_Task statement_
Every line that contains "execute" must be located and copied from the data.
##### Source records
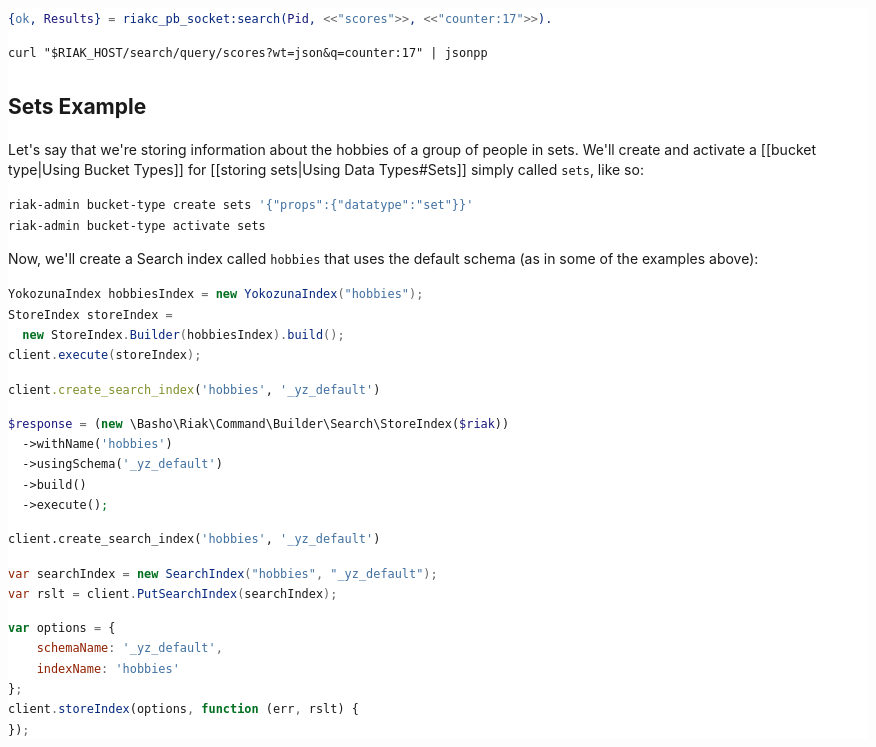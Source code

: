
 ```erlang
{ok, Results} = riakc_pb_socket:search(Pid, <<"scores">>, <<"counter:17">>).
```

```curl
curl "$RIAK_HOST/search/query/scores?wt=json&q=counter:17" | jsonpp
```

## Sets Example

Let's say that we're storing information about the hobbies of a group of
people in sets. We'll create and activate a [[bucket type|Using Bucket
Types]] for [[storing sets|Using Data Types#Sets]] simply called `sets`,
like so:

```bash
riak-admin bucket-type create sets '{"props":{"datatype":"set"}}'
riak-admin bucket-type activate sets
```

Now, we'll create a Search index called `hobbies` that uses the default
schema (as in some of the examples above):

```java
YokozunaIndex hobbiesIndex = new YokozunaIndex("hobbies");
StoreIndex storeIndex =
  new StoreIndex.Builder(hobbiesIndex).build();
client.execute(storeIndex);
```

```ruby
client.create_search_index('hobbies', '_yz_default')
```

```php
$response = (new \Basho\Riak\Command\Builder\Search\StoreIndex($riak))
  ->withName('hobbies')
  ->usingSchema('_yz_default')
  ->build()
  ->execute();
```

```python
client.create_search_index('hobbies', '_yz_default')
```

```csharp
var searchIndex = new SearchIndex("hobbies", "_yz_default");
var rslt = client.PutSearchIndex(searchIndex);
```

```javascript
var options = {
    schemaName: '_yz_default',
    indexName: 'hobbies'
};
client.storeIndex(options, function (err, rslt) {
});
```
##########
_Problem solution_
client.execute(storeIndex);
  ->execute();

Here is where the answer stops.